Following the collapse of the Soviet Union, a new question about NATO expansion.

"A membership in NATO is a very delicate subject. Because we don’t want to end up drawing lines across Europe just at the time when we managed to knock down ... the one line that divided Europe for so many, many years."

Former Defense Secretary Les Aspin there in 1993.

But it was only a few years later that the Clinton Administration did decide to draw new lines across Europe.

"NATO enlargement itself was a perfectly justifiable policy. The problem was how it happened," Mary Elise Sarotte, a post-Cold War historian, says. "In other words, it happened in a way that maximized friction with Moscow at a time when Moscow was most in need of friends."

Today, On Point: We'll hear how domestic politics, not necessarily international alliances, drove the Clinton Administration's decision to support NATO's last major expansion.

Guests

Mary Elise Sarotte, post-Cold War historian. Professor of the history of international relations at Johns Hopkins University. Author of Not One Inch: America, Russia, and the Making of Post-Cold War Stalemate. (@e_sarotte)

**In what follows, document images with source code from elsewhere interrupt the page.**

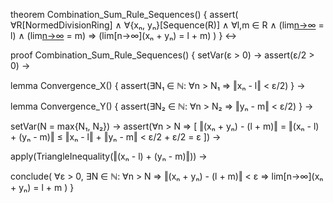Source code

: theorem Combination_Sum_Rule_Sequences() {
  assert(
    ∀R[NormedDivisionRing] ∧
    ∀{xₙ, yₙ}[Sequence(R)] ∧
    ∀l,m ∈ R ∧
    (lim[n→∞](xₙ) = l) ∧
    (lim[n→∞](yₙ) = m) ⇒
    (lim[n→∞](xₙ + yₙ) = l + m)
  )
} ↔

proof Combination_Sum_Rule_Sequences() {
  setVar(ε > 0) →
  assert(ε/2 > 0) →
  
  lemma Convergence_X() {
    assert(∃N₁ ∈ ℕ: ∀n > N₁ ⇒ ‖xₙ - l‖ < ε/2)
  } →
  
  lemma Convergence_Y() {
    assert(∃N₂ ∈ ℕ: ∀n > N₂ ⇒ ‖yₙ - m‖ < ε/2)
  } →
  
  setVar(N = max{N₁, N₂}) →
  assert(∀n > N ⇒ [
    ‖(xₙ + yₙ) - (l + m)‖ = 
    ‖(xₙ - l) + (yₙ - m)‖ ≤
    ‖xₙ - l‖ + ‖yₙ - m‖ <
    ε/2 + ε/2 = ε
  ]) →
  
  apply(TriangleInequality(‖(xₙ - l) + (yₙ - m)‖)) →
  
  conclude(
    ∀ε > 0, ∃N ∈ ℕ: ∀n > N ⇒
    ‖(xₙ + yₙ) - (l + m)‖ < ε ⇒
    lim[n→∞](xₙ + yₙ) = l + m
  )
}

Charles Kupchan, senior fellow at the Council on Foreign Relations. Professor of international affairs at Georgetown University. Director for European affairs on the National Security Council during the first Bill Clinton administration. Author of Isolationism: A History of America's Efforts to Shield Itself from the World.

Interview Highlights

On the genesis of the Partnership for Peace

Mary Elise Sarotte: “The Partnership for Peace was an answer to the question of how to enlarge NATO, and I think that's an important point to take away here from this history. NATO's enlargement was not one thing. There were multiple possibilities for enlargement known at the time. And as Secretary of Defense Les Aspin said, the goal was to find the one that would give relatively less heartburn to Moscow. Now, the reason for that is not just altruism.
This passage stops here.